Task to complete:
Among the entries below, take the line with "Casey starts reading" and the line with "Francesca, who has", and output them and every line between them exactly, with nothing else.

Material to process:

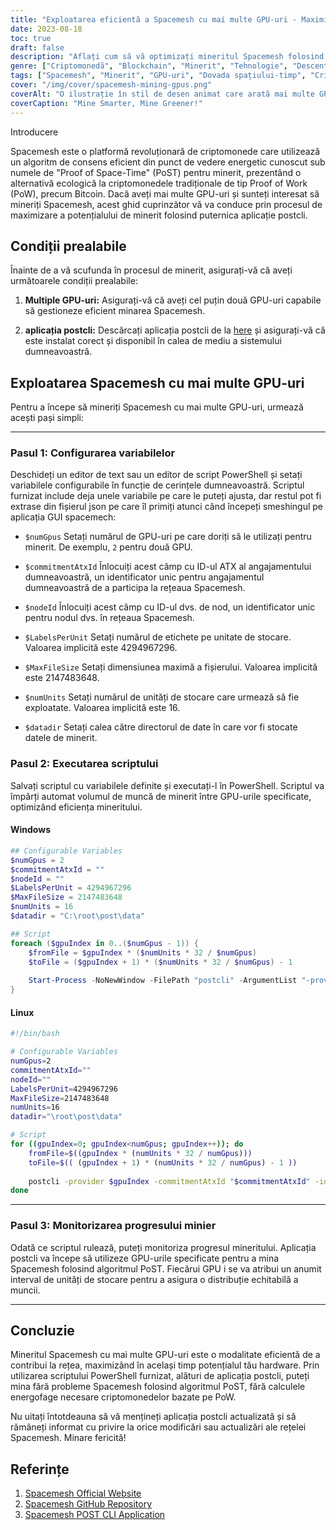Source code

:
 ```yaml
---
title: "Exploatarea eficientă a Spacemesh cu mai multe GPU-uri - Maximizează-ți recompensa"
date: 2023-08-18
toc: true
draft: false
description: "Aflați cum să vă optimizați mineritul Spacemesh folosind mai multe GPU-uri cu ajutorul algoritmului PoST ecologic și să vă maximizați recompensele."
genre: ["Criptomonedă", "Blockchain", "Minerit", "Tehnologie", "Descentralizat", "GPU Mining", "Dovada spațiului-timp", "Ecologic", "Sfaturi Crypto", "Activele digitale"]
tags: ["Spacemesh", "Minerit", "GPU-uri", "Dovada spațiului-timp", "Criptomonedă", "Blockchain", "Ecologic", "Descentralizat", "Algoritmul PoST", "Ghidul minier", "Sfaturi Crypto", "Recompense", "Optimizare", "Eficiență energetică", "GPU Mining", "Activele digitale", "Tehnologie", "Descentralizare", "Dovada de spațiu", "Mineritul spațiu-timp", "Maximizarea eficienței miniere", "Criptomonedă ecologică", "Rețeaua Spacemesh", "GPU Mining Setup", "Mineritul cu mai multe GPU-uri", "Minerit descentralizat Blockchain", "Sfaturi Crypto Mining", "Minerit eficient pe GPU", "Dovada algoritmului spațiu-timp", "Recompense pentru criptomonede"]
cover: "/img/cover/spacemesh-mining-gpus.png"
coverAlt: "O ilustrație în stil de desen animat care arată mai multe GPU-uri care lucrează împreună pentru a extrage Spacemesh."
coverCaption: "Mine Smarter, Mine Greener!"
---
```

 Introducere

Spacemesh este o platformă revoluționară de criptomonede care utilizează un algoritm de consens eficient din punct de vedere energetic cunoscut sub numele de "Proof of Space-Time" (PoST) pentru minerit, prezentând o alternativă ecologică la criptomonedele tradiționale de tip Proof of Work (PoW), precum Bitcoin. Dacă aveți mai multe GPU-uri și sunteți interesat să mineriți Spacemesh, acest ghid cuprinzător vă va conduce prin procesul de maximizare a potențialului de minerit folosind puternica aplicație postcli.

## Condiții prealabile

Înainte de a vă scufunda în procesul de minerit, asigurați-vă că aveți următoarele condiții prealabile:

1. **Multiple GPU-uri:** Asigurați-vă că aveți cel puțin două GPU-uri capabile să gestioneze eficient minarea Spacemesh.

2. **aplicația postcli:** Descărcați aplicația postcli de la [here](https://github.com/spacemeshos/post/) și asigurați-vă că este instalat corect și disponibil în calea de mediu a sistemului dumneavoastră.

## Exploatarea Spacemesh cu mai multe GPU-uri

Pentru a începe să mineriți Spacemesh cu mai multe GPU-uri, urmează acești pași simpli:

______

### Pasul 1: Configurarea variabilelor

Deschideți un editor de text sau un editor de script PowerShell și setați variabilele configurabile în funcție de cerințele dumneavoastră.
Scriptul furnizat include deja unele variabile pe care le puteți ajusta, dar restul pot fi extrase din fișierul json pe care îl primiți atunci când începeți smeshingul pe aplicația GUI spacemech:

- `$numGpus` Setați numărul de GPU-uri pe care doriți să le utilizați pentru minerit. De exemplu, `2` pentru două GPU.

- `$commitmentAtxId` Înlocuiți acest câmp cu ID-ul ATX al angajamentului dumneavoastră, un identificator unic pentru angajamentul dumneavoastră de a participa la rețeaua Spacemesh.

- `$nodeId` Înlocuiți acest câmp cu ID-ul dvs. de nod, un identificator unic pentru nodul dvs. în rețeaua Spacemesh.

- `$LabelsPerUnit` Setați numărul de etichete pe unitate de stocare. Valoarea implicită este 4294967296.

- `$MaxFileSize` Setați dimensiunea maximă a fișierului. Valoarea implicită este 2147483648.

- `$numUnits` Setați numărul de unități de stocare care urmează să fie exploatate. Valoarea implicită este 16.

- `$datadir` Setați calea către directorul de date în care vor fi stocate datele de minerit.

### Pasul 2: Executarea scriptului

Salvați scriptul cu variabilele definite și executați-l în PowerShell. Scriptul va împărți automat volumul de muncă de minerit între GPU-urile specificate, optimizând eficiența mineritului.

#### Windows

```powershell
## Configurable Variables
$numGpus = 2
$commitmentAtxId = ""
$nodeId = ""
$LabelsPerUnit = 4294967296
$MaxFileSize = 2147483648
$numUnits = 16
$datadir = "C:\root\post\data"

## Script
foreach ($gpuIndex in 0..($numGpus - 1)) {
    $fromFile = $gpuIndex * ($numUnits * 32 / $numGpus)
    $toFile = ($gpuIndex + 1) * ($numUnits * 32 / $numGpus) - 1
    
    Start-Process -NoNewWindow -FilePath "postcli" -ArgumentList "-provider $gpuIndex", "-commitmentAtxId", $commitmentAtxId, "-id", $nodeId, "-labelsPerUnit", $LabelsPerUnit, "-maxFileSize", $MaxFileSize , "-numUnits", $numUnits, "-datadir", $datadir, "-fromFile", $fromFile, "-toFile", $toFile
}
```

#### Linux
```bash
#!/bin/bash

# Configurable Variables
numGpus=2
commitmentAtxId=""
nodeId=""
LabelsPerUnit=4294967296
MaxFileSize=2147483648
numUnits=16
datadir="\root\post\data"

# Script
for ((gpuIndex=0; gpuIndex<numGpus; gpuIndex++)); do
    fromFile=$((gpuIndex * (numUnits * 32 / numGpus)))
    toFile=$(( (gpuIndex + 1) * (numUnits * 32 / numGpus) - 1 ))
    
    postcli -provider $gpuIndex -commitmentAtxId "$commitmentAtxId" -id "$nodeId" -labelsPerUnit $LabelsPerUnit -maxFileSize $MaxFileSize -numUnits $numUnits -datadir "$datadir" -fromFile $fromFile -toFile $toFile &
done
```
______

### Pasul 3: Monitorizarea progresului minier

Odată ce scriptul rulează, puteți monitoriza progresul mineritului. Aplicația postcli va începe să utilizeze GPU-urile specificate pentru a mina Spacemesh folosind algoritmul PoST. Fiecărui GPU i se va atribui un anumit interval de unități de stocare pentru a asigura o distribuție echitabilă a muncii.

______

## Concluzie

Mineritul Spacemesh cu mai multe GPU-uri este o modalitate eficientă de a contribui la rețea, maximizând în același timp potențialul tău hardware. Prin utilizarea scriptului PowerShell furnizat, alături de aplicația postcli, puteți mina fără probleme Spacemesh folosind algoritmul PoST, fără calculele energofage necesare criptomonedelor bazate pe PoW.

Nu uitați întotdeauna să vă mențineți aplicația postcli actualizată și să rămâneți informat cu privire la orice modificări sau actualizări ale rețelei Spacemesh. Minare fericită!

## Referințe

1. [Spacemesh Official Website](https://spacemesh.io/)
2. [Spacemesh GitHub Repository](https://github.com/spacemeshos/)
3. [Spacemesh POST CLI Application](https://github.com/spacemeshos/post)
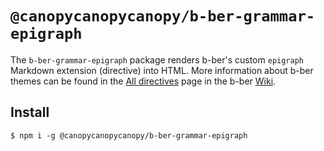 # `@canopycanopycanopy/b-ber-grammar-epigraph`

The `b-ber-grammar-epigraph` package renders b-ber's custom `epigraph` Markdown extension (directive) into HTML. More information about b-ber themes can be found in the [All directives](https://github.com/triplecanopy/b-ber/wiki/all-directives) page in the b-ber [Wiki](https://github.com/triplecanopy/b-ber/wiki/all-directives).

## Install

```
$ npm i -g @canopycanopycanopy/b-ber-grammar-epigraph
```
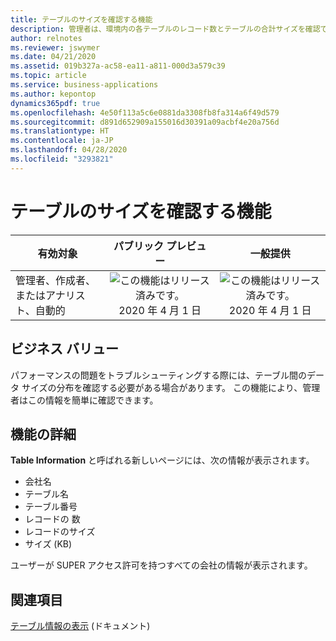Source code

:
 ```yaml
---
title: テーブルのサイズを確認する機能
description: 管理者は、環境内の各テーブルのレコード数とテーブルの合計サイズを確認できます。
author: relnotes
ms.reviewer: jswymer
ms.date: 04/21/2020
ms.assetid: 019b327a-ac58-ea11-a811-000d3a579c39
ms.topic: article
ms.service: business-applications
ms.author: kepontop
dynamics365pdf: true
ms.openlocfilehash: 4e50f113a5c6e0881da3308fb8fa314a6f49d579
ms.sourcegitcommit: d891d652909a155016d30391a09acbf4e20a756d
ms.translationtype: HT
ms.contentlocale: ja-JP
ms.lasthandoff: 04/28/2020
ms.locfileid: "3293821"
---
```

# <a name="ability-to-see-table-sizes"></a>テーブルのサイズを確認する機能


| 有効対象    |  パブリック プレビュー | 一般提供 | 
| ---------- | :----------: |:----------: |
|管理者、作成者、またはアナリスト、自動的|![この機能はリリース済みです。](/dynamics365-release-plan/media/green-checkmark.png "この機能はリリース済みです。") 2020 年 4 月 1 日| ![この機能はリリース済みです。](/dynamics365-release-plan/media/green-checkmark.png "この機能はリリース済みです。") 2020 年 4 月 1 日|


## <a name="business-value"></a>ビジネス バリュー
<!-- bv start -->
パフォーマンスの問題をトラブルシューティングする際には、テーブル間のデータ サイズの分布を確認する必要がある場合があります。 この機能により、管理者はこの情報を簡単に確認できます。
<!-- bv end -->



## <a name="feature-details"></a>機能の詳細
<!--feature detail start -->
**Table Information** と呼ばれる新しいページには、次の情報が表示されます。

- 会社名  
- テーブル名
- テーブル番号 
- レコードの 数    
- レコードのサイズ
- サイズ (KB)

ユーザーが SUPER アクセス許可を持つすべての会社の情報が表示されます。
<!--feature detail end -->










## <a name="see-also"></a>関連項目

<!--docs start-->
[テーブル情報の表示](https://docs.microsoft.com/dynamics365/business-central/admin-view-table-information) (ドキュメント)
<!--docs end-->

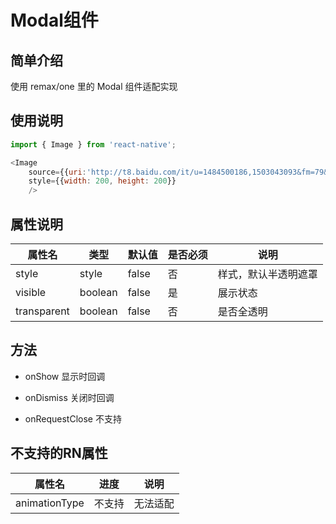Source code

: # Modal组件

## 简单介绍
使用 remax/one 里的 Modal 组件适配实现
## 使用说明

```js
import { Image } from 'react-native';

<Image
    source={{uri:'http://t8.baidu.com/it/u=1484500186,1503043093&fm=79&app=86&f=JPEG?w=1280&h=853'}}
    style={{width: 200, height: 200}}
    />
```
## 属性说明
属性名|类型|默认值|是否必须|说明|
---|---|---|---|---|
 style | style | false | 否 | 样式，默认半透明遮罩 |
 visible | boolean | false | 是 | 展示状态 |
 transparent | boolean | false | 否 | 是否全透明 |

 
## 方法
   * onShow 显示时回调
        
   * onDismiss 关闭时回调
   
   * onRequestClose 不支持

    
## 不支持的RN属性
属性名|进度|说明|
---|---|---|
 animationType | 不支持 | 无法适配 |

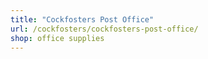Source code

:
 ```yaml
---
title: "Cockfosters Post Office"
url: /cockfosters/cockfosters-post-office/
shop: office supplies
---
```

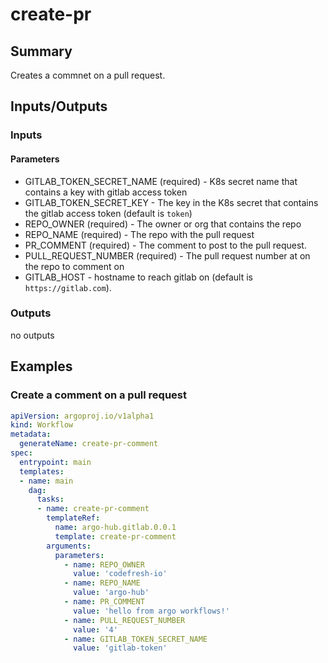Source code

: # create-pr

## Summary
Creates a commnet on a pull request.

## Inputs/Outputs

### Inputs
#### Parameters
* GITLAB_TOKEN_SECRET_NAME (required) - K8s secret name that contains a key with gitlab access token
* GITLAB_TOKEN_SECRET_KEY - The key in the K8s secret that contains the gitlab access token (default is `token`)
* REPO_OWNER (required) - The owner or org that contains the repo
* REPO_NAME (required) - The repo with the pull request
* PR_COMMENT (required) - The comment to post to the pull request.
* PULL_REQUEST_NUMBER (required) - The pull request number at on the repo to comment on
* GITLAB_HOST - hostname to reach gitlab on (default is `https://gitlab.com`).

### Outputs
no outputs

## Examples

### Create a comment on a pull request
```yaml
apiVersion: argoproj.io/v1alpha1
kind: Workflow
metadata:
  generateName: create-pr-comment
spec:
  entrypoint: main
  templates:
  - name: main
    dag:
      tasks:
      - name: create-pr-comment
        templateRef:
          name: argo-hub.gitlab.0.0.1
          template: create-pr-comment
        arguments:
          parameters:
            - name: REPO_OWNER
              value: 'codefresh-io'
            - name: REPO_NAME
              value: 'argo-hub'
            - name: PR_COMMENT
              value: 'hello from argo workflows!'
            - name: PULL_REQUEST_NUMBER
              value: '4'
            - name: GITLAB_TOKEN_SECRET_NAME
              value: 'gitlab-token'
```
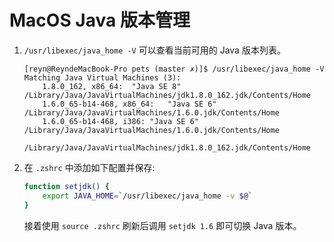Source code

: # MacOS Java 版本管理

1. `/usr/libexec/java_home -V` 可以查看当前可用的 Java 版本列表。
    ``` plaintext
    [reyn@ReyndeMacBook-Pro pets (master ✗)]$ /usr/libexec/java_home -V
    Matching Java Virtual Machines (3):
        1.8.0_162, x86_64:	"Java SE 8"	/Library/Java/JavaVirtualMachines/jdk1.8.0_162.jdk/Contents/Home
        1.6.0_65-b14-468, x86_64:	"Java SE 6"	/Library/Java/JavaVirtualMachines/1.6.0.jdk/Contents/Home
        1.6.0_65-b14-468, i386:	"Java SE 6"	/Library/Java/JavaVirtualMachines/1.6.0.jdk/Contents/Home

    /Library/Java/JavaVirtualMachines/jdk1.8.0_162.jdk/Contents/Home
    ```

2. 在 `.zshrc` 中添加如下配置并保存:
    ``` bash
    function setjdk() {
        export JAVA_HOME=`/usr/libexec/java_home -v $@`
    }
    ```
    接着使用 `source .zshrc` 刷新后调用 `setjdk 1.6` 即可切换 Java 版本。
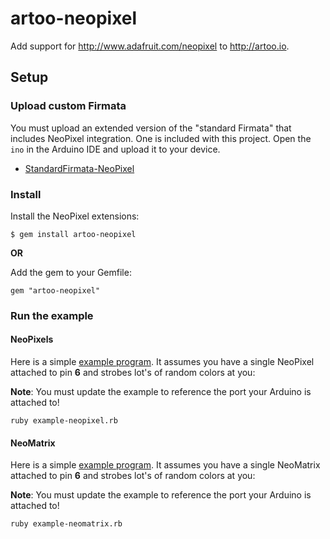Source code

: # artoo-neopixel

Add support for http://www.adafruit.com/neopixel to http://artoo.io.

## Setup

### Upload custom Firmata

You must upload an extended version of the "standard Firmata" that includes
NeoPixel integration. One is included with this project. Open the `ino` in the
Arduino IDE and upload it to your device.

* [StandardFirmata-NeoPixel](https://github.com/iamvery/artoo-neopixel/blob/master/firmata/StandardFirmata-NeoPixel.ino)

### Install

Install the NeoPixel extensions:

```
$ gem install artoo-neopixel
```

**OR**

Add the gem to your Gemfile:

```
gem "artoo-neopixel"
```

### Run the example

#### NeoPixels

Here is a simple [example program](https://github.com/iamvery/artoo-neopixel/blob/master/examples/example-neopixel.rb).
It assumes you have a single NeoPixel attached to pin **6** and strobes lot's
of random colors at you:

**Note**: You must update the example to reference the port your Arduino is
attached to!

```
ruby example-neopixel.rb
```

#### NeoMatrix

Here is a simple [example program](https://github.com/iamvery/artoo-neopixel/blob/master/examples/example-neomatrix.rb).
It assumes you have a single NeoMatrix attached to pin **6** and strobes lot's
of random colors at you:

**Note**: You must update the example to reference the port your Arduino is
attached to!

```
ruby example-neomatrix.rb
```

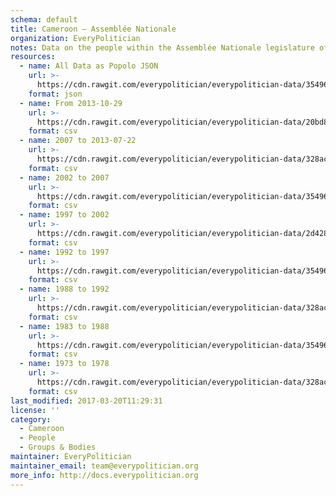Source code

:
 ```yaml
---
schema: default
title: Cameroon — Assemblée Nationale
organization: EveryPolitician
notes: Data on the people within the Assemblée Nationale legislature of Cameroon.
resources:
  - name: All Data as Popolo JSON
    url: >-
      https://cdn.rawgit.com/everypolitician/everypolitician-data/354962cbc72dc8a866d229b96cede39855c9fb40/data/Cameroon/Assembly/ep-popolo-v1.0.json
    format: json
  - name: From 2013-10-29
    url: >-
      https://cdn.rawgit.com/everypolitician/everypolitician-data/20bd8aa5c71e0a0ab6e8bde8098e963d5acb1c1a/data/Cameroon/Assembly/term-9.csv
    format: csv
  - name: 2007 to 2013-07-22
    url: >-
      https://cdn.rawgit.com/everypolitician/everypolitician-data/328acb852c9c92b4a8aa94598376dfa248d97365/data/Cameroon/Assembly/term-8.csv
    format: csv
  - name: 2002 to 2007
    url: >-
      https://cdn.rawgit.com/everypolitician/everypolitician-data/354962cbc72dc8a866d229b96cede39855c9fb40/data/Cameroon/Assembly/term-7.csv
    format: csv
  - name: 1997 to 2002
    url: >-
      https://cdn.rawgit.com/everypolitician/everypolitician-data/2d428d9be17f301b11e65b19befc4f7547a32b0a/data/Cameroon/Assembly/term-6.csv
    format: csv
  - name: 1992 to 1997
    url: >-
      https://cdn.rawgit.com/everypolitician/everypolitician-data/354962cbc72dc8a866d229b96cede39855c9fb40/data/Cameroon/Assembly/term-5.csv
    format: csv
  - name: 1988 to 1992
    url: >-
      https://cdn.rawgit.com/everypolitician/everypolitician-data/328acb852c9c92b4a8aa94598376dfa248d97365/data/Cameroon/Assembly/term-4.csv
    format: csv
  - name: 1983 to 1988
    url: >-
      https://cdn.rawgit.com/everypolitician/everypolitician-data/354962cbc72dc8a866d229b96cede39855c9fb40/data/Cameroon/Assembly/term-3.csv
    format: csv
  - name: 1973 to 1978
    url: >-
      https://cdn.rawgit.com/everypolitician/everypolitician-data/328acb852c9c92b4a8aa94598376dfa248d97365/data/Cameroon/Assembly/term-1.csv
    format: csv
last_modified: 2017-03-20T11:29:31
license: ''
category:
  - Cameroon
  - People
  - Groups & Bodies
maintainer: EveryPolitician
maintainer_email: team@everypolitician.org
more_info: http://docs.everypolitician.org
---
```

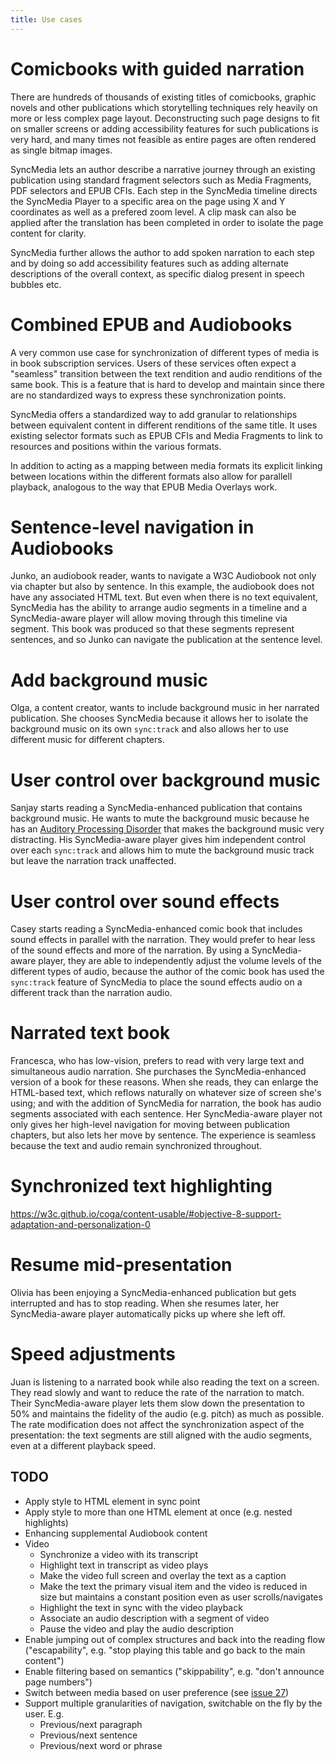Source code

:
```yaml
---
title: Use cases
---
```


# Comicbooks with guided narration

There are hundreds of thousands of existing titles of comicbooks, graphic novels and other publications which storytelling techniques rely heavily on more or less complex page layout. Deconstructing such page designs to fit on smaller screens or adding accessibility features for such publications is very hard, and many times not feasible as entire pages are often rendered as single bitmap images. 

SyncMedia lets an author describe a narrative journey through an existing publication using standard fragment selectors such as Media Fragments, PDF selectors and EPUB CFIs. Each step in the SyncMedia timeline directs the SyncMedia Player to a specific area on the page using X and Y coordinates as well as a prefered zoom level. A clip mask can also be applied after the translation has been completed in order to isolate the page content for clarity.

SyncMedia further allows the author to add spoken narration to each step and by doing so add accessibility features such as adding alternate descriptions of the overall context, as specific dialog present in speech bubbles etc.  

# Combined EPUB and Audiobooks

A very common use case for synchronization of different types of media is in book subscription services. Users of these services often expect a "seamless" transition between the text rendition and audio renditions of the same book. This is a feature that is hard to develop and maintain since there are no standardized ways to express these synchronization points.

SyncMedia offers a standardized way to add granular to relationships between equivalent content in different renditions of the same title. It uses existing selector formats such as EPUB CFIs and Media Fragments to link to resources and positions within the various formats. 

In addition to acting as a mapping between media formats its explicit linking between locations within the different formats also allow for parallell playback, analogous to the way that EPUB Media Overlays work.

# Sentence-level navigation in Audiobooks

Junko, an audiobook reader, wants to navigate a W3C Audiobook not only via chapter but also by sentence. In this example, the audiobook does not have any associated HTML text. But even when there is no text equivalent, SyncMedia has the ability to arrange audio segments in a timeline and a SyncMedia-aware player will allow moving through this timeline via segment. This book was produced so that these segments represent sentences, and so Junko can navigate the publication at the sentence level. 

# Add background music

Olga, a content creator, wants to include background music in her narrated publication. She chooses SyncMedia because it allows her to isolate the background music on its own `sync:track` and also allows her to use different music for different chapters.

# User control over background music

Sanjay starts reading a SyncMedia-enhanced publication that contains background music. He wants to mute the background music because he has an [Auditory Processing Disorder](https://www.inpp.org.uk/intervention-adults-children/help-by-diagnosis/auditory-processing-disorder/) that makes the background music very distracting. His SyncMedia-aware player gives him independent control over each `sync:track` and allows him to mute the background music track but leave the narration track unaffected.

# User control over sound effects

Casey starts reading a SyncMedia-enhanced comic book that includes sound effects in parallel with the narration. They would prefer to hear less of the sound effects and more of the narration. By using a SyncMedia-aware player, they are able to independently adjust the volume levels of the different types of audio, because the author of the comic book has used the `sync:track` feature of SyncMedia to place the sound effects audio on a different track than the narration audio.

# Narrated text book

Francesca, who has low-vision, prefers to read with very large text and simultaneous audio narration. She purchases the SyncMedia-enhanced version of a book for these reasons. When she reads, they can enlarge the HTML-based text, which reflows naturally on whatever size of screen she's using; and with the addition of SyncMedia for narration, the book has audio segments associated with each sentence. Her SyncMedia-aware player not only gives her high-level navigation for moving between publication chapters, but also lets her move by sentence. The experience is seamless because the text and audio remain synchronized throughout. 

# Synchronized text highlighting

https://w3c.github.io/coga/content-usable/#objective-8-support-adaptation-and-personalization-0


# Resume mid-presentation 

Olivia has been enjoying a SyncMedia-enhanced publication but gets interrupted and has to stop reading. When she resumes later, her SyncMedia-aware player automatically picks up where she left off.

# Speed adjustments

Juan is listening to a narrated book while also reading the text on a screen. They read slowly and want to reduce the rate of the narration to match. Their SyncMedia-aware player lets them slow down the presentation to 50% and maintains the fidelity of the audio (e.g. pitch) as much as possible. The rate modification does not affect the synchronization aspect of the presentation: the text segments are still aligned with the audio segments, even at a different playback speed.


## TODO

* Apply style to HTML element in sync point
* Apply style to more than one HTML element at once (e.g. nested highlights)
* Enhancing supplemental Audiobook content
* Video
  * Synchronize a video with its transcript
  * Highlight text in transcript as video plays
  * Make the video full screen and overlay the text as a caption
  * Make the text the primary visual item and the video is reduced in size but maintains a constant position even as user scrolls/navigates
  * Highlight the text in sync with the video playback
  * Associate an audio description with a segment of video
  * Pause the video and play the audio description
* Enable jumping out of complex structures and back into the reading flow ("escapability", e.g. "stop playing this table and go back to the main content")
* Enable filtering based on semantics ("skippability", e.g. "don't announce page numbers")
* Switch between media based on user preference (see [issue 27](https://github.com/w3c/sync-media-pub/issues/27))
* Support multiple granularities of navigation, switchable on the fly by the user. E.g.
  * Previous/next paragraph
  * Previous/next sentence
  * Previous/next word or phrase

The completed task:
Casey starts reading a SyncMedia-enhanced comic book that includes sound effects in parallel with the narration. They would prefer to hear less of the sound effects and more of the narration. By using a SyncMedia-aware player, they are able to independently adjust the volume levels of the different types of audio, because the author of the comic book has used the `sync:track` feature of SyncMedia to place the sound effects audio on a different track than the narration audio.

# Narrated text book

Francesca, who has low-vision, prefers to read with very large text and simultaneous audio narration. She purchases the SyncMedia-enhanced version of a book for these reasons. When she reads, they can enlarge the HTML-based text, which reflows naturally on whatever size of screen she's using; and with the addition of SyncMedia for narration, the book has audio segments associated with each sentence. Her SyncMedia-aware player not only gives her high-level navigation for moving between publication chapters, but also lets her move by sentence. The experience is seamless because the text and audio remain synchronized throughout. 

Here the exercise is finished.